**Task item**
Report the number of lines in the data below where the string "Complete" shows up, and only that number.

**Entries shown**
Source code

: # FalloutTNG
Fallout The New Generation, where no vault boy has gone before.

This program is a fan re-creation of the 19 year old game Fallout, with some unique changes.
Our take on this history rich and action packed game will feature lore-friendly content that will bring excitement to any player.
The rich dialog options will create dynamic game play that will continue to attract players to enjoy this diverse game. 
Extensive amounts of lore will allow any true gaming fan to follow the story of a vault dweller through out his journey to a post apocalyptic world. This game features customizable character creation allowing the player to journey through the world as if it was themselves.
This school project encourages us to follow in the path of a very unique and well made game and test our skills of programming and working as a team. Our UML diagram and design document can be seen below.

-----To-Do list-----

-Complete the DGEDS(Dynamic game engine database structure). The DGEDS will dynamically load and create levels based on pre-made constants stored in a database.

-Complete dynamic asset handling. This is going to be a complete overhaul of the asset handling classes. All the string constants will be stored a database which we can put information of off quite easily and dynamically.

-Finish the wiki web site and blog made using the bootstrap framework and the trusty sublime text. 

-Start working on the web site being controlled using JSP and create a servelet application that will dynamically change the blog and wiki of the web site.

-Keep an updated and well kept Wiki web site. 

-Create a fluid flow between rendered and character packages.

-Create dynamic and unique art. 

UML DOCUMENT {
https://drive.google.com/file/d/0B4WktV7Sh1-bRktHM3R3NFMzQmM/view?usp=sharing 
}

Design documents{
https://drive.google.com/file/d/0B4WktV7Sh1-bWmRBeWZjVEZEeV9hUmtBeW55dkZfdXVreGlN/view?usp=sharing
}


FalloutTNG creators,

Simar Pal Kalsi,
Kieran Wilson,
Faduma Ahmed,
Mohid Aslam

**Solution to the problem**
2